(Task prompt): Read through the data, and wherever a line holds the word "look", write that line out.

[Source texts of formatted documents]
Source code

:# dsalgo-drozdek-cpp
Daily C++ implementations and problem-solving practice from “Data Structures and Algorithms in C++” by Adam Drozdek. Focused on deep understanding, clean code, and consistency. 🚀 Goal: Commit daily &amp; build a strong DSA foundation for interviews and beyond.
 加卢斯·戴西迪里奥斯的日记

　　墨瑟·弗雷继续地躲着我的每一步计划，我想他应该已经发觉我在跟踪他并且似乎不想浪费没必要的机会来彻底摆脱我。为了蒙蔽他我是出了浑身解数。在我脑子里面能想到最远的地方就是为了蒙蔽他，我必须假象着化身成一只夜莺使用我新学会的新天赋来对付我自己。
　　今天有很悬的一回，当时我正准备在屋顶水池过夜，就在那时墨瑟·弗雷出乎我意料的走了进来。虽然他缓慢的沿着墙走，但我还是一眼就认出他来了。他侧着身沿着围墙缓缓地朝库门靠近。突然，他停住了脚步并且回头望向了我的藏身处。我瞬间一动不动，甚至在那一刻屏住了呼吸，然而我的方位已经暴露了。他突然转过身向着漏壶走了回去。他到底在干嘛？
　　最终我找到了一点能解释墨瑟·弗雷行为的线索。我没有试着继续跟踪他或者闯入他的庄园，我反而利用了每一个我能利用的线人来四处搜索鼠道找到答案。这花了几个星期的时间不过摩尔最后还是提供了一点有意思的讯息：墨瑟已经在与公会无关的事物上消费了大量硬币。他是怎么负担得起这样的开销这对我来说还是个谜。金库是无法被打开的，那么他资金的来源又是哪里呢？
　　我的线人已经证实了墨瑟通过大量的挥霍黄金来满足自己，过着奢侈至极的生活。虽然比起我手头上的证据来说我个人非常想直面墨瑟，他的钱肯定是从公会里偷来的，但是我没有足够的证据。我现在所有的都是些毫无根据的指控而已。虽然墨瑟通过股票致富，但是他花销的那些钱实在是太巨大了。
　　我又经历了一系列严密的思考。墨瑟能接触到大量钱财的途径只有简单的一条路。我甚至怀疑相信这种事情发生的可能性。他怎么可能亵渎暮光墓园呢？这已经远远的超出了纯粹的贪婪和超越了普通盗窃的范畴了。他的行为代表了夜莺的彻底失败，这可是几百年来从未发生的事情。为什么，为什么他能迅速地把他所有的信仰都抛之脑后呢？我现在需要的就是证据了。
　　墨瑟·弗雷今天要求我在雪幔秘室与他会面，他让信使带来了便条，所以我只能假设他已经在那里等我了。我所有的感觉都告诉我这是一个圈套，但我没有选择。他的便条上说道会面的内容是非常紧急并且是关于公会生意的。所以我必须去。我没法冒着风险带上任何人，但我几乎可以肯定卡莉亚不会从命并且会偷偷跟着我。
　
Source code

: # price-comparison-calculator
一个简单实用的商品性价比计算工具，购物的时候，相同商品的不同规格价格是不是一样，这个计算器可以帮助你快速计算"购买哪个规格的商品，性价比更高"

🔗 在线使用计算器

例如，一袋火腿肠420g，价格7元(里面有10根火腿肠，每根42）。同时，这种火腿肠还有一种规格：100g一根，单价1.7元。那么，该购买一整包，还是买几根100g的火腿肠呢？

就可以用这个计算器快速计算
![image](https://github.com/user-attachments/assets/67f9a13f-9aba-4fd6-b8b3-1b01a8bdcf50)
---
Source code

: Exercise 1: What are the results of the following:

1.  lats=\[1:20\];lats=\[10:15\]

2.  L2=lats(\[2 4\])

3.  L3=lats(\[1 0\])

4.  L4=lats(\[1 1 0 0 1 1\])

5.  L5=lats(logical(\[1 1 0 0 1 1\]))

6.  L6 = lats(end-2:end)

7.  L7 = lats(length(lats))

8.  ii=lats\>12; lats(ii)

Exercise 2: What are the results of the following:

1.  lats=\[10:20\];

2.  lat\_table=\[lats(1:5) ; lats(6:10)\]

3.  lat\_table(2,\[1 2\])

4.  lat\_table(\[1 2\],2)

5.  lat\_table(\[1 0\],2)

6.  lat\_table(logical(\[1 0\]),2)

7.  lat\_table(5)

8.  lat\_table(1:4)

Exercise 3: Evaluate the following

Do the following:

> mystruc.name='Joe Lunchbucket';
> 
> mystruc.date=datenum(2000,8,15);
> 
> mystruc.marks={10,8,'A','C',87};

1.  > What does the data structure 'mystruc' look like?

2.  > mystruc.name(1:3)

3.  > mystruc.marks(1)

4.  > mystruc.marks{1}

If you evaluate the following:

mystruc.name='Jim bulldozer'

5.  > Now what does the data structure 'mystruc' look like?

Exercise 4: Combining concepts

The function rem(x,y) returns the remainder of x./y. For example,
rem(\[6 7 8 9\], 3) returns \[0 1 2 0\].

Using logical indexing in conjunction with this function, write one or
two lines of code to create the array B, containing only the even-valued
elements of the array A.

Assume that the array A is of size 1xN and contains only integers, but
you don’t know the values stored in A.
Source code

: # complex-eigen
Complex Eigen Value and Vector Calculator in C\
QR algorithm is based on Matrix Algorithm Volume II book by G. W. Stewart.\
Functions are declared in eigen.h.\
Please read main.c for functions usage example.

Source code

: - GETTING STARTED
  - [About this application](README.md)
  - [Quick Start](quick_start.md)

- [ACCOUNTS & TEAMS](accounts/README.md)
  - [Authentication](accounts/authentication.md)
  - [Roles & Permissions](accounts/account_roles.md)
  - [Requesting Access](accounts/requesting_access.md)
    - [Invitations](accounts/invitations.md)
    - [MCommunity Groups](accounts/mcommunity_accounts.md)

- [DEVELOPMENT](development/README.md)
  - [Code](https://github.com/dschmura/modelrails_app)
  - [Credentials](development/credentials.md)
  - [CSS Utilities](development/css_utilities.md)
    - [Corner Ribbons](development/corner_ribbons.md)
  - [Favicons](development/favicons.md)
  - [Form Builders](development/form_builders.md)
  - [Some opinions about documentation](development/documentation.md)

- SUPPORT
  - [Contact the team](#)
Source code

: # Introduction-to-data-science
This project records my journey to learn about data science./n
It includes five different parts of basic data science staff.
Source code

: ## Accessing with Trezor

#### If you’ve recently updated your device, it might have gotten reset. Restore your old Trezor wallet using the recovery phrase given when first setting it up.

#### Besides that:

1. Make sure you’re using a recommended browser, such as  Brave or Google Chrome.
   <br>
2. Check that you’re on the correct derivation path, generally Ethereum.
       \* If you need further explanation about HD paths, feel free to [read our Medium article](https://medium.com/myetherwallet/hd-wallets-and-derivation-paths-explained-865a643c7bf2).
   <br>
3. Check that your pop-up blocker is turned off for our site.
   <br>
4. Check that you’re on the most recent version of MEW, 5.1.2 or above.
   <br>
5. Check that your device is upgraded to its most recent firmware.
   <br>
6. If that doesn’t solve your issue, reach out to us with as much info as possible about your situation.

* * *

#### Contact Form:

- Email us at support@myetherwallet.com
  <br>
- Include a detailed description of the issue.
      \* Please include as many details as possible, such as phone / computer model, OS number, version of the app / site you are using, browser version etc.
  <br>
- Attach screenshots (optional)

(Response to this task):
1.  > What does the data structure 'mystruc' look like?
5.  > Now what does the data structure 'mystruc' look like?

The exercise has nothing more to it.